**Assignment:** Output exactly the lines from the line with "the lasso ($\ell_2=0$)" through the end of the records below. Include nothing else.

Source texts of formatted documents
------
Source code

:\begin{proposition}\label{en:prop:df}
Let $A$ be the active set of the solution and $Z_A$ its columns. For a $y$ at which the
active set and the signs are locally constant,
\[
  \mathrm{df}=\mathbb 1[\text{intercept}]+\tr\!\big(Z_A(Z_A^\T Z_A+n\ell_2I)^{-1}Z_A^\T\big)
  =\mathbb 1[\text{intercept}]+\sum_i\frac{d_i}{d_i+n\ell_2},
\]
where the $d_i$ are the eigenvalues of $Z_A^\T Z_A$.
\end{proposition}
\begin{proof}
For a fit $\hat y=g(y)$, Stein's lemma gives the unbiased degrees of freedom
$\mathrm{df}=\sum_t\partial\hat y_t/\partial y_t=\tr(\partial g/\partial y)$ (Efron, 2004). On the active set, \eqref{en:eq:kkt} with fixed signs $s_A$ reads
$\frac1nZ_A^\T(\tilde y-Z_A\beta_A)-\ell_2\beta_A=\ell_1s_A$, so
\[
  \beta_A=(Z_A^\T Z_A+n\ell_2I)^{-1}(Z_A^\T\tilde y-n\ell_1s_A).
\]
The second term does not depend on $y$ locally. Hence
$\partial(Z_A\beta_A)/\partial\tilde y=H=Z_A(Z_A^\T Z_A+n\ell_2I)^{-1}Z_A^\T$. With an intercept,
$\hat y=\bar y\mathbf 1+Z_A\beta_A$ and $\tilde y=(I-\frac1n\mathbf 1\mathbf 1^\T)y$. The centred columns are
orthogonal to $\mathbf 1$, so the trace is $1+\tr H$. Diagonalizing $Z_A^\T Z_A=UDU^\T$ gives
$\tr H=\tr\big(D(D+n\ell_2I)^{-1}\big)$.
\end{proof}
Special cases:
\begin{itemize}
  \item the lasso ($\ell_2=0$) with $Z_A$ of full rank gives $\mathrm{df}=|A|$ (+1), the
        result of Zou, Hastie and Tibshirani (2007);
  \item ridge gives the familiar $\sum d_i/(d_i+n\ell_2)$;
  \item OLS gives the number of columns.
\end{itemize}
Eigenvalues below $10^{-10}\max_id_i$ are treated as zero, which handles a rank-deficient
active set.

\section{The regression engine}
------
**Solution for this task:**
  \item the lasso ($\ell_2=0$) with $Z_A$ of full rank gives $\mathrm{df}=|A|$ (+1), the
        result of Zou, Hastie and Tibshirani (2007);
  \item ridge gives the familiar $\sum d_i/(d_i+n\ell_2)$;
  \item OLS gives the number of columns.
\end{itemize}
Eigenvalues below $10^{-10}\max_id_i$ are treated as zero, which handles a rank-deficient
active set.

\section{The regression engine}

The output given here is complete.